少年少女の×××
第肆話
悪魔。一般的には悪いイメージが浮かべられるが、今では普通に社会で働く悪魔も少なくない。だが、それもごく限られたことである。今でも悪魔への差別はあれば、悪魔が悪事をすることはある。そんな悪魔が、他のものから能力を祈って人助けをする祈祷士の仕事を悪魔がやっているなど誰も夢にも思わない。しかし、蓮の紹介された祈祷士だと言う女は明らかに悪魔だ。その証拠に悪魔の炎と言われる悪魔にしか宿せない血のような赤黒い炎を角の先に宿している。
「きはっはっはっ!驚いておる!驚いておる!我が友人どの、この犬っころ面白いなぁ」
「インターホン……標準用のもつけてよ、レディル」
「このレディル=パールベルにそんなこと言えるのは我が友人どのぐらいだ。考えといてやる」
「前回もそう言ってたよな?」
「パールベル……!?」
その姓には佚は聞いたことがあった。
いくら何百年かけてもこの世と魔界との裂け目は埋まらない。一部の悪魔以外は未だにこの世の全てを乗っとると言う野心が根強く残っているらしい。そして、その頂点に君臨するのは誰もが聞いたことのある魔界の王、サタン。さらにそのサタンの血族の分家の中にパールベルという姓がある。それは教科書にも載っているような情報であり、一般的に知られている。

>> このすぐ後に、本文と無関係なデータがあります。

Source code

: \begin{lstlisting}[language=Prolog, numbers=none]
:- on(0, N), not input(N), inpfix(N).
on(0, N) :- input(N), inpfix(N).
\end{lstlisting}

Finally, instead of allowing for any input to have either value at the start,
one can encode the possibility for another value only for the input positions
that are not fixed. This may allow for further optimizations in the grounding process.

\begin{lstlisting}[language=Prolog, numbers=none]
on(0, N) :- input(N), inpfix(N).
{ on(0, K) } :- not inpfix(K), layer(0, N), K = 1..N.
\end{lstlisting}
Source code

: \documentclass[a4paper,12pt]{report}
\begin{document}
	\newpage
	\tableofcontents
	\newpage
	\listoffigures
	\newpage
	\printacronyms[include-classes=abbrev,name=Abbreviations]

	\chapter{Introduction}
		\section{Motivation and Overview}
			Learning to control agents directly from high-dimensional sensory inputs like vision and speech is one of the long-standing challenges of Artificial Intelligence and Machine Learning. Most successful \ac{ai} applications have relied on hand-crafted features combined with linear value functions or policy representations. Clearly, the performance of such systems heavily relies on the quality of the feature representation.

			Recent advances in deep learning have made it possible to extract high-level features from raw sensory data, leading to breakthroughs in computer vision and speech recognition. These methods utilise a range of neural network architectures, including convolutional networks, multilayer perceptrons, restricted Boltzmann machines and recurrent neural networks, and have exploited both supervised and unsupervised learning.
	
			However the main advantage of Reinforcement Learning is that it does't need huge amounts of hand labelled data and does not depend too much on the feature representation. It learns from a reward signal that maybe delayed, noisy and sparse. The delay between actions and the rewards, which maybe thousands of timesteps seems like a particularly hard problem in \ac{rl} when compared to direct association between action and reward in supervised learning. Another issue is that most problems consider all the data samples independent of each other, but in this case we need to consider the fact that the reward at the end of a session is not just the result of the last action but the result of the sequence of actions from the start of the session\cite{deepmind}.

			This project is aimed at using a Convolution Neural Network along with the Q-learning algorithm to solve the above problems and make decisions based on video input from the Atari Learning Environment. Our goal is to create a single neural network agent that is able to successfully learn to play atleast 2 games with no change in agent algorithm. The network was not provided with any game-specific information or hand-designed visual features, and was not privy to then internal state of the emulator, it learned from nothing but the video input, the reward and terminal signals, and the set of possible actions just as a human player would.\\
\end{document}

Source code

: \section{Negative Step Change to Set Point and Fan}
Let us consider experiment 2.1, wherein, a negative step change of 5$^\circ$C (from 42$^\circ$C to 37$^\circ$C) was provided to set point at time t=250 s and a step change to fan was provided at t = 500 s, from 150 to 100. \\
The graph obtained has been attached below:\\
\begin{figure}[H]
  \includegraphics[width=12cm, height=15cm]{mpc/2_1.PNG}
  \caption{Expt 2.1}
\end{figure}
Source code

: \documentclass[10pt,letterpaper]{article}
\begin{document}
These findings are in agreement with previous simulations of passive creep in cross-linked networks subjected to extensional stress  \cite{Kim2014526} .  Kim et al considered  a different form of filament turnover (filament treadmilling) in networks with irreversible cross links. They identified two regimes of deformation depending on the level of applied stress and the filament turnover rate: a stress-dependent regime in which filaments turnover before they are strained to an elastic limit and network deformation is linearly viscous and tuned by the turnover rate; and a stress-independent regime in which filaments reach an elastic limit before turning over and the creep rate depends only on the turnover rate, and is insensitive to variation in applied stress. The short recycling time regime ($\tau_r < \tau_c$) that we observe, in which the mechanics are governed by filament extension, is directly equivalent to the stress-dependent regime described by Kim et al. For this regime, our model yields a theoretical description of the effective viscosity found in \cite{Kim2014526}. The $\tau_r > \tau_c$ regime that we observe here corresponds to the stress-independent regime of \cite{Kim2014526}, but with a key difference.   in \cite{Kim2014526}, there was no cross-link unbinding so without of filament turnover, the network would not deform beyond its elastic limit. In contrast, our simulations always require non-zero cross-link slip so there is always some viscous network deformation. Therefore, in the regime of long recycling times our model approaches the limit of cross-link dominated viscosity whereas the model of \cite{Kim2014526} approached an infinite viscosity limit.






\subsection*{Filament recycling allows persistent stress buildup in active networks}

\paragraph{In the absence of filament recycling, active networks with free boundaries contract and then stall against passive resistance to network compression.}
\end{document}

「推察の通り、私はサタンの血族だ。まぁ縁を切られたから、パールベルなんて姓、私には意味はない。レディルという名は気に入っているからそのまま使っているがな」
「レディル、こいつ診て」
「自己紹介に横やり入れるんじゃないよ。不粋だねぇ」
「疲れたんだよ。ここ遠い」
蓮は普通に喋っているが、人間にとって悪魔は特級危険対象種族のはずだ。しかもまだ蓮は保護観察されるべき年齢であり、普通、悪魔と人間が知り合うなどあり得ない。しかも、かなり親しげに話している。
「全く、こんなでかい悪魔相手にそんな態度とるお前みたいな人間はそうそういないよ」
ダルそうに体を起こし、際どい服装など気にもせず、蓮と佚に向き合うように座り直した。レディルはニヤニヤと佚を上から下まで眺める。だが、佚の第二能力に臆するどころかむしろめちゃくちゃ楽しんでいるようだ。
「はっはっ、なるほど、ビリビリくるね。こりゃ悩まされるわけだ」
「な、治せるか?」
まさか悪魔であるとは到底考えつかなかったが、今更やめますと言えるわけもない。もしかしたら、という希望を込めてレディルに問いかけた。レディルは見下すようにしばらく佚を眺めると
「あぁ治るさ」
「じゃ…じゃあ…!」
「だがね」
なぜだか佚の言葉を遮り、ひじ掛けに肘をたてその手に顎をおいた。
「私には治せないよ。多分誰にも治せない」
「なっ…!」
彼女の言葉に蓮もさすがに動揺した。レディルがそんなことを言うなど思わなかったらしい。
「私は【治る】と言っただけで、【治せる】とはいってないよ。この一文字に違いは大きい。北極と南極くらいね」
自分の例えが気に入ったのかクスクスと笑う。
「何で…!」
「『何で祈祷もしないで言えるんだ!?』ってか?そんなもん決まってる。犬っころ、貴様のそれは病気でも異常でもない。
ただ貴様自身が他人を寄せ付けないように【威嚇】という第二能力にこじつけてるだけだよ」
レディルはまるですべてわかっているかのようにすらすらとそんなことを言った。佚は固まった。
「お…俺が…?」
「呆れた。何見覚えがありませーんって顔してんだ?【貴様は知っている】のに」
何故この悪魔はそんなことを言っているんだ。知らないから来ているのに。理不尽な言いがかりだ。佚はそう【言い聞かせた。】
「蓮、貴様はこんな面倒な奴を私に押し付けるつもり?」
「……レディルなら治せるかと思ったんだ」
「信用も信頼もあって嬉しいが、私には治せないよ。できることは……そうだな、手引きをしてやることだな。まるで紳士が淑女をエスコートするが如くにね」
「手引き?」
「【入り口】までなら連れていってやれるが、そこから先のダンスホールでは自分の力で踊ってもらうよ。リズムを刻むのは自身でしかできないからね」
機嫌が良さそうにどこかのクラシック曲を鼻歌で歌うレディルはまだうまく現状を掴めていない佚を指差した。